For distributors, a changing industry and a changing world present some HR challenges they haven’t seen in the past. Many distributors had the benefit of long term employees, some with over 40 years of service to the company. They didn’t need to think about attracting new employees or about how to keep them. But as these experienced employees retire, distributors are faced with several employment challenges. The new workforce thinks differently, and the world is more connected. Companies must find new ways to attract employees and manage a multigenerational talent pool. Training employees and keeping them engaged demands ongoing attention. How are distributors addressing these concerns?
Job-seekers may not think about a career in wholesale distribution. In fact, many people may not even be aware of the industry. Distributors need to take a fresh look at their company to communicate with the younger candidate pool. In the NAW.com article “Leveraging the Changing Workforce”, author Paul St. Germain talks about the creative ways distributors are recruiting new candidates. For example, companies are promoting the benefits of a career in distribution – like the opportunity to quickly make an impact or having fun yet rewarding career. Some distributors are turning to social media sites like Linked-In and Twitter to recruit fresh talent.

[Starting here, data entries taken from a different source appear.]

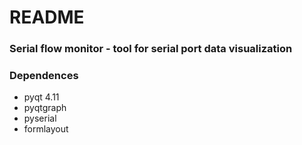 # README #

### Serial flow monitor - tool for serial port data visualization ###

### Dependences ###

- pyqt 4.11
- pyqtgraph
- pyserial
- formlayout

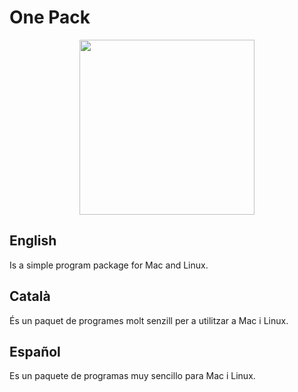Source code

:# One Pack
<p align="center">
  <img width="280" height="280" src="https://i.postimg.cc/PJ88Vp4B/Icona.png">
</p>


## English
Is a simple program package for Mac and Linux.

## Català
És un paquet de programes molt senzill per a utilitzar a Mac i Linux.

## Español
Es un paquete de programas muy sencillo para Mac i Linux.
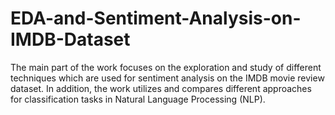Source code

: # EDA-and-Sentiment-Analysis-on-IMDB-Dataset
The main part of the work focuses on the exploration and study of different techniques which are used for sentiment analysis on the IMDB movie review dataset. In addition, the work utilizes and compares different approaches for classification tasks in Natural Language Processing (NLP).
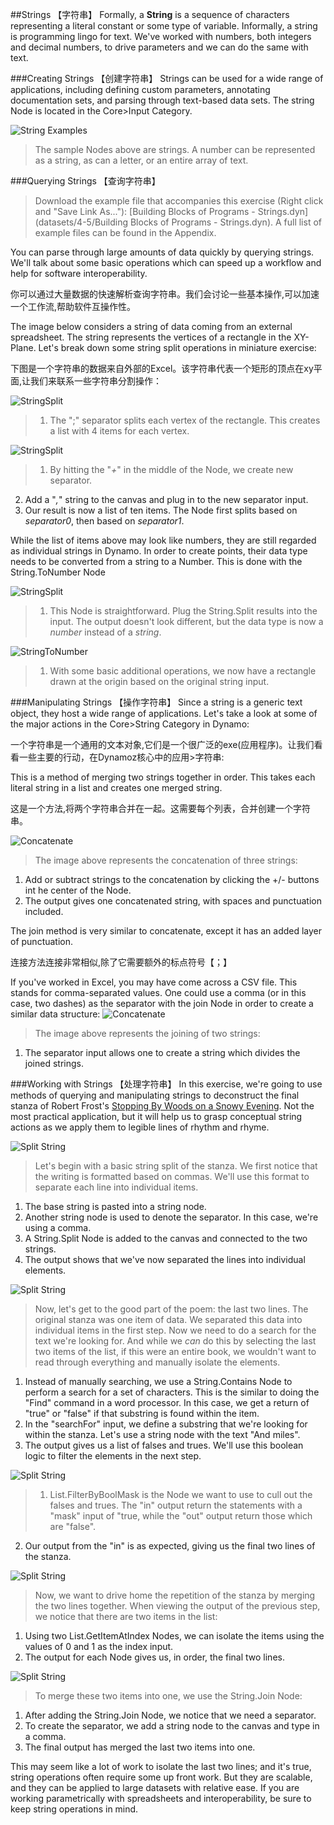 ##Strings   【字符串】
Formally, a **String** is a sequence of characters representing a literal constant or some type of variable. Informally, a string is programming lingo for text.  We've worked with numbers, both integers and decimal numbers, to drive parameters and we can do the same with text.

###Creating Strings     【创建字符串】
Strings can be used for a wide range of applications, including defining custom parameters, annotating documentation sets, and parsing through text-based data sets. The string Node is located in the Core>Input Category.

![String Examples](images/4-4/4-4-1-005.png)
> The sample Nodes above are strings.  A number can be represented as a string, as can a letter, or an entire array of text.

###Querying Strings    【查询字符串】
>Download the example file that accompanies this exercise (Right click and "Save Link As..."): [Building Blocks of Programs - Strings.dyn](datasets/4-5/Building Blocks of Programs - Strings.dyn). A full list of example files can be found in the Appendix.

You can parse through large amounts of data quickly by querying strings.  We'll talk about some basic operations which can speed up a workflow and help for software interoperability.

你可以通过大量数据的快速解析查询字符串。我们会讨论一些基本操作,可以加速一个工作流,帮助软件互操作性。

The image below considers a string of data coming from an external spreadsheet.  The string represents the vertices of a rectangle in the XY-Plane.  Let's break down some string split operations in miniature exercise:

下图是一个字符串的数据来自外部的Excel。该字符串代表一个矩形的顶点在xy平面,让我们来联系一些字符串分割操作：

![StringSplit](images/4-4/4-4-1-001.png)
> 1. The ";" separator splits each vertex of the rectangle. This creates a list with 4 items for each vertex.

![StringSplit](images/4-4/4-4-1-003.png)
> 1. By hitting the "*+*" in the middle of the Node, we create new separator.
2. Add a "*,*" string to the canvas and plug in to the new separator input.
3. Our result is now a list of ten items. The Node first splits based on *separator0*, then based on *separator1*.

While the list of items above may look like numbers, they are still regarded as individual strings in Dynamo. In order to create points, their data type needs to be converted from a string to a Number. This is done with the String.ToNumber Node

![StringSplit](images/4-4/4-4-1-002.png)
> 1. This Node is straightforward.  Plug the String.Split results into the input.  The output doesn't look different, but the data type is now a *number* instead of a *string*.

![StringToNumber](images/4-4/4-4-1-004.png)
> 1. With some basic additional operations, we now have a rectangle drawn at the origin based on the original string input.

###Manipulating Strings    【操作字符串】
Since a string is a generic text object, they host a wide range of applications.  Let's take a look at some of the major actions in the Core>String Category in Dynamo:

一个字符串是一个通用的文本对象,它们是一个很广泛的exe(应用程序)。让我们看看一些主要的行动，在Dynamoz核心中的应用>字符串:

This is a method of merging two strings together in order. This takes each literal string in a list and creates one merged string.

这是一个方法,将两个字符串合并在一起。这需要每个列表，合并创建一个字符串。

![Concatenate](images/4-4/4-4-1-007.png)
> The image above represents the concatenation of three strings:
1. Add or subtract strings to the concatenation by clicking the +/- buttons int he center of the Node.
2. The output gives one concatenated string, with spaces and punctuation included.

The join method is very similar to concatenate, except it has an added layer of punctuation.

连接方法连接非常相似,除了它需要额外的标点符号【；】

If you've worked in Excel, you may have come across a CSV file.  This stands for comma-separated values.  One could use a comma (or in this case, two dashes) as the separator with the join Node in order to create a similar data structure:
![Concatenate](images/4-4/4-4-1-006.png)
> The image above represents the joining of two strings:
1. The separator input allows one to create a string which divides the joined strings.

###Working with Strings     【处理字符串】
In this exercise, we're going to use methods of querying and manipulating strings to deconstruct the final stanza of Robert Frost's [Stopping By Woods on a Snowy Evening](http://www.poetryfoundation.org/poem/171621).  Not the most practical application, but it will help us to grasp conceptual string actions as we apply them to legible lines of rhythm and rhyme.

![Split String](images/4-4/4-4-4/00.png)
> Let's begin with a basic string split of the stanza.  We first notice that the writing is formatted based on commas.  We'll use this format to separate each line into individual items.
1. The base string is pasted into a string node.
2. Another string node is used to denote the separator.  In this case, we're using a comma.
3. A String.Split Node is added to the canvas and connected to the two strings.
4. The output shows that we've now separated the lines into individual elements.

![Split String](images/4-4/4-4-4/01.png)
> Now, let's get to the good part of the poem: the last two lines.  The original stanza was one item of data.  We separated this data into individual items in the first step. Now we need to do a search for the text we're looking for. And while we *can* do this by selecting the last two items of the list, if this were an entire book, we wouldn't want to read through everything and manually isolate the elements.
1. Instead of manually searching, we use a String.Contains Node to perform a search for a set of characters.  This is the similar to doing the "Find" command in a word processor.  In this case, we get a return of "true" or "false" if that substring is found within the item.
2. In the "searchFor" input, we define a substring that we're looking for within the stanza. Let's use a string node with the text "And miles".
3. The output gives us a list of falses and trues.  We'll use this boolean logic to filter the elements in the next step.

![Split String](images/4-4/4-4-4/02.png)
>1. List.FilterByBoolMask is the Node we want to use to cull out the falses and trues.  The "in" output return the statements with a "mask" input of "true, while the "out" output return those which are "false".
2. Our output from the "in" is as expected, giving us the final two lines of the stanza.

![Split String](images/4-4/4-4-4/03.png)
>Now, we want to drive home the repetition of the stanza by merging the two lines together.  When viewing the output of the previous step, we notice that there are two items in the list:
1. Using two List.GetItemAtIndex Nodes, we can isolate the items using the values of 0 and 1 as the index input.
2. The output for each Node gives us, in order, the final two lines.

![Split String](images/4-4/4-4-4/04.png)
>To merge these two items into one, we use the String.Join Node:
1. After adding the String.Join Node, we notice that we need a separator.
2. To create the separator, we add a string node to the canvas and type in a comma.
3. The final output has merged the last two items into one.

This may seem like a lot of work to isolate the last two lines; and it's true, string operations often require some up front work.  But they are scalable, and they can be applied to large datasets with relative ease.  If you are working parametrically with spreadsheets and interoperability, be sure to keep string operations in mind.

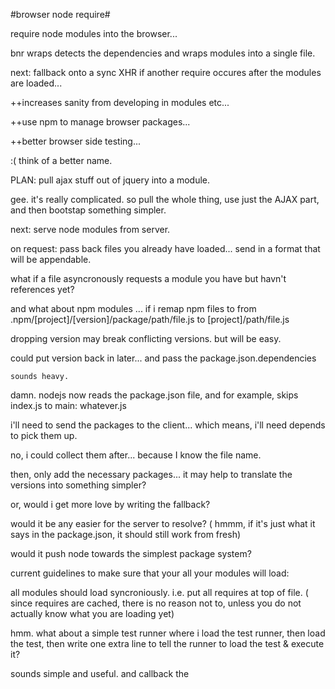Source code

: 
#browser node require#

require node modules into the browser... 

bnr wraps detects the dependencies and wraps modules into a single file.

next: fallback onto a sync XHR if another require occures after the modules are loaded...

++increases sanity from developing in modules etc...

++use npm to manage browser packages...

++better browser side testing...

:( think of a better name.

PLAN: pull ajax stuff out of jquery into a module.

gee. it's really complicated. 
so pull the whole thing,
use just the AJAX part, and then bootstap something simpler.

next: serve node modules from server.

on request: 
  pass back files you already have loaded...
  send in a format that will be appendable.

what if a file asyncronously requests a module you have but havn't 
references yet?

and what about npm modules
  ... if i remap npm files to 
  from 
    .npm/[project]/[version]/package/path/file.js
  to
    [project]/path/file.js
    
  dropping version may break conflicting versions.
    but will be easy.

  could put version back in later... 
    and pass the package.json.dependencies
    
    sounds heavy. 
    
damn. nodejs now reads the package.json file, and for example, skips
index.js to main: whatever.js 

i'll need to send the packages to the client... which means, i'll need depends to pick them up.

no, i could collect them after... because I know the file name.

then, only add the necessary packages...
it may help to translate the versions into something simpler?

or, would i get more love by writing the fallback?

would it be any easier for the server to resolve?
( hmmm, if it's just what it says in the package.json, 
  it should still work from fresh)

would it push node towards the simplest package system?

current guidelines to make sure that your all your modules will load:

all modules should load syncroniously.
  i.e. put all requires at top of file.
  ( since requires are cached, there is no reason not to,
    unless you do not actually know what you are loading yet)

hmm. what about a simple test runner where i load the test runner,
then load the test, then write one extra line to tell the runner to load the test & execute it?

sounds simple and useful. 
and callback the 
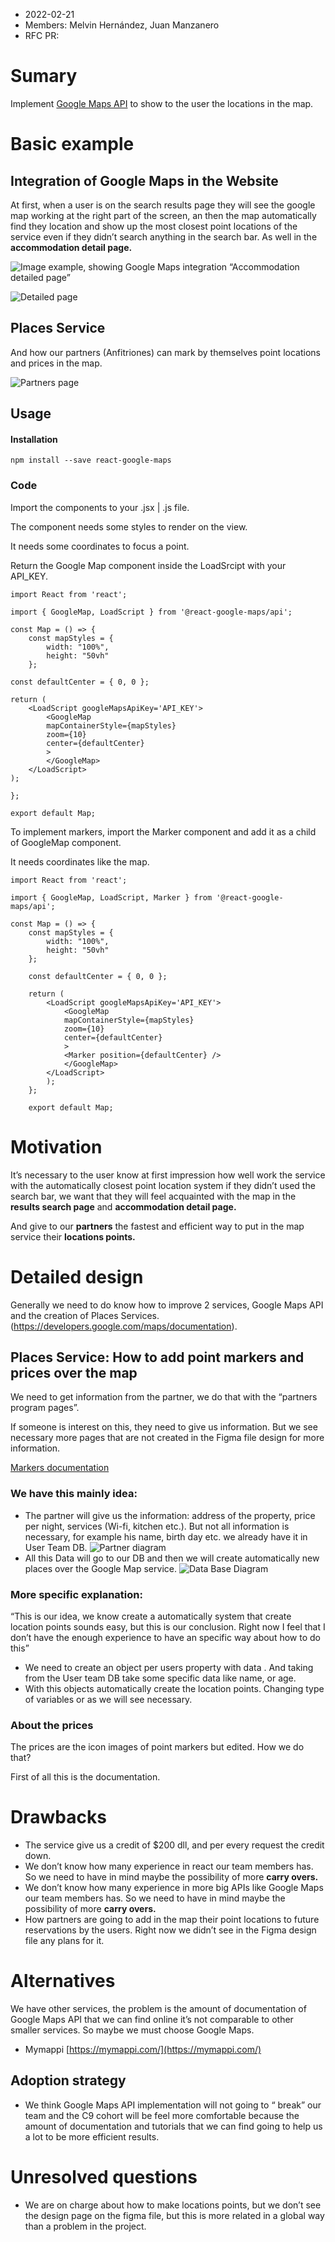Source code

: - 2022-02-21
- Members: Melvin Hernández, Juan Manzanero
- RFC PR:

# Sumary

Implement [Google Maps API](https://developers.google.com/maps) to show to the user the locations in the map.

# Basic example

## Integration of Google Maps in the Website

At first, when a user is on the search results page they will see the google map working at the right part of the screen, an then the map automatically find they location and show up the most closest point locations of the service even if they didn’t search anything in the search bar. As well in the **accommodation detail page.**

![Image example, showing Google Maps integration](https://www.notion.so/image/https%3A%2F%2Fs3-us-west-2.amazonaws.com%2Fsecure.notion-static.com%2Fc7f87dd8-aba6-4914-9aa9-4c78ccf00730%2FUntitled.png?table=block&id=cff272f6-9936-4e05-afd7-2c3d36057bc6&spaceId=2d01c268-733d-49c1-9053-1ab41589891a&width=960&userId=90b788a9-e5a9-4ef0-b79c-6608966d969a&cache=v2)
“Accommodation detailed page”

![Detailed page](https://www.notion.so/image/https%3A%2F%2Fs3-us-west-2.amazonaws.com%2Fsecure.notion-static.com%2F3d758949-bc1b-467f-b966-85de19eeb9cc%2FUntitled.png?table=block&id=0b492519-329f-4a53-9dc1-23fd4e5cea22&spaceId=2d01c268-733d-49c1-9053-1ab41589891a&width=930&userId=90b788a9-e5a9-4ef0-b79c-6608966d969a&cache=v2)
## Places Service

And how our partners (Anfitriones) can mark by themselves point locations and prices in the map.

![Partners page](https://www.notion.so/image/https%3A%2F%2Fs3-us-west-2.amazonaws.com%2Fsecure.notion-static.com%2Ff4873522-3edc-42d8-90c7-ac3ab2f1a688%2FUntitled.png?table=block&id=303a39c4-3ffa-47c1-9732-d383ff7f08c3&spaceId=2d01c268-733d-49c1-9053-1ab41589891a&width=1170&userId=90b788a9-e5a9-4ef0-b79c-6608966d969a&cache=v2)

## Usage

#### Installation

	npm install --save react-google-maps
	
### Code
	
Import the components to your .jsx | .js file.

The component needs some styles to render on the view.

It needs some coordinates to focus a point.

Return the Google Map component inside the LoadSrcipt with your API_KEY.

	import React from 'react';

	import { GoogleMap, LoadScript } from '@react-google-maps/api';
	
	const Map = () => {
		const mapStyles = {
			width: "100%",
			height: "50vh"
		};

	const defaultCenter = { 0, 0 };
	
	return (
		<LoadScript googleMapsApiKey='API_KEY'>
			<GoogleMap
			mapContainerStyle={mapStyles}
			zoom={10}
			center={defaultCenter}
			>
			</GoogleMap>
		</LoadScript>
	);

	};
	
	export default Map;

To implement markers, import the Marker component and add it as a child of GoogleMap component.

It needs coordinates like the map.

	import React from 'react';

	import { GoogleMap, LoadScript, Marker } from '@react-google-maps/api';

	const Map = () => {
		const mapStyles = {
			width: "100%",
			height: "50vh"
		};

		const defaultCenter = { 0, 0 };

		return (
			<LoadScript googleMapsApiKey='API_KEY'>
				<GoogleMap
				mapContainerStyle={mapStyles}
				zoom={10}
				center={defaultCenter}
				>
				<Marker position={defaultCenter} />
				</GoogleMap>
			</LoadScript>
			);
		};

		export default Map;

# Motivation

It’s necessary to the user know at first impression how well work the service with the automatically closest point location system if they didn’t used the search bar, we want that they will feel acquainted with the map in the **results search page** and **accommodation detail page.**

And give to our **partners** the fastest and efficient way to put in the map service their **locations points.**

# Detailed design

Generally we need to do know how to improve 2 services, Google Maps API and the creation of Places Services.(https://developers.google.com/maps/documentation).

## Places Service: How to add point markers and prices over the map

We need to get information from the partner, we do that with the “partners program pages”.

If someone is interest on this, they need to give us information. But we see necessary more pages that are not created in the Figma file design for more information.

[Markers documentation](https://developers.google.com/maps/documentation/javascript/markers#accessible)

### We have this mainly idea:
- The partner will give us the information: address of the property, price per night, services (Wi-fi, kitchen etc.). But not all information is necessary, for example his name, birth day etc. we already have it in User Team DB.
![Partner diagram](https://www.notion.so/image/https%3A%2F%2Fs3-us-west-2.amazonaws.com%2Fsecure.notion-static.com%2F26df4f64-db7b-43e1-a2f1-4de2bb59f0e0%2FUntitled.png?table=block&id=f8750062-f934-4fb1-ac1f-9bff8ac7b12f&spaceId=2d01c268-733d-49c1-9053-1ab41589891a&width=670&userId=90b788a9-e5a9-4ef0-b79c-6608966d969a&cache=v2)
- All this Data will go to our DB and then we will create automatically new places over the Google Map service.
![Data Base Diagram](https://www.notion.so/image/https%3A%2F%2Fs3-us-west-2.amazonaws.com%2Fsecure.notion-static.com%2Fdb24430d-647c-4213-ba75-05680761b149%2FUntitled.png?table=block&id=b64f9838-ee60-4d53-a94e-0462adc8ba67&spaceId=2d01c268-733d-49c1-9053-1ab41589891a&width=1050&userId=90b788a9-e5a9-4ef0-b79c-6608966d969a&cache=v2)
### More specific explanation:

“This is our idea, we know create a automatically system that create location points sounds easy, but this is our conclusion. Right now I feel that I don’t have the enough experience to have an specific way about how to do this”

-   We need to create an object per users property with data . And taking from the User team DB take some specific data like name, or age.
-   With this objects automatically create the location points. Changing type of variables or as we will see necessary.

### About the prices

The prices are the icon images of point markers but edited. How we do that?

First of all this is the documentation.

# Drawbacks

-   The service give us a credit of $200 dll, and per every request the credit down.
-   We don’t know how many experience in react our team members has. So we need to have in mind maybe the possibility of more **carry overs.**
-   We don’t know how many experience in more big APIs like Google Maps our team members has. So we need to have in mind maybe the possibility of more **carry overs.**
-   How partners are going to add in the map their point locations to future reservations by the users. Right now we didn’t see in the Figma design file any plans for it.

# Alternatives

We have other services, the problem is the amount of documentation of Google Maps API that we can find online it’s not comparable to other smaller services. So maybe we must choose Google Maps.

-   Mymappi [](https://mymappi.com/)[https://mymappi.com/](https://mymappi.com/)

## Adoption strategy

-   We think Google Maps API implementation will not going to “ break” our team and the C9 cohort will be feel more comfortable because the amount of documentation and tutorials that we can find going to help us a lot to be more efficient results.

# Unresolved questions

-   We are on charge about how to make locations points, but we don’t see the design page on the figma file, but this is more related in a global way than a problem in the project.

Maximizing the Multi-Generational Workforce
Much has been written about the differences between generations. But companies are receiving big benefits from multi-generational teams. The article “Why Baby Boomers and Millennials Make Great Teams” (99U) discusses the strengths and characteristics of each generation and how they complement each other. By giving these teams a shared goal, companies are achieving innovative outcomes. And studies have shown that the biggest gap in understanding isn’t between millennials and baby boomers, but between management and all generations of workers. (See the NAW article cited above.) Strategies that maximize the similarities and differences of each generation can contribute to success.
Onboard and Engaged
A recent survey shows that over a third of employers lack a structured onboarding process and are feeling the negative consequences (tED Magazine, “Your Top 6 Hiring Challenges…Solved!”). Distributors are finding value in a more formal onboarding and training process. They are also tapping into the broad and deep experience of their seasoned workers. These long-term employees can help new hires to understand the history, culture, and business of the company. There is also a focus on engaging employees throughout their employment. Opportunities for advancement, ongoing training, and a collaborative culture can help employees feel valued and invested.
Productive employees will continue to be an important component of distributors’ success. Companies that focus on people strategies are likely to receive a big return.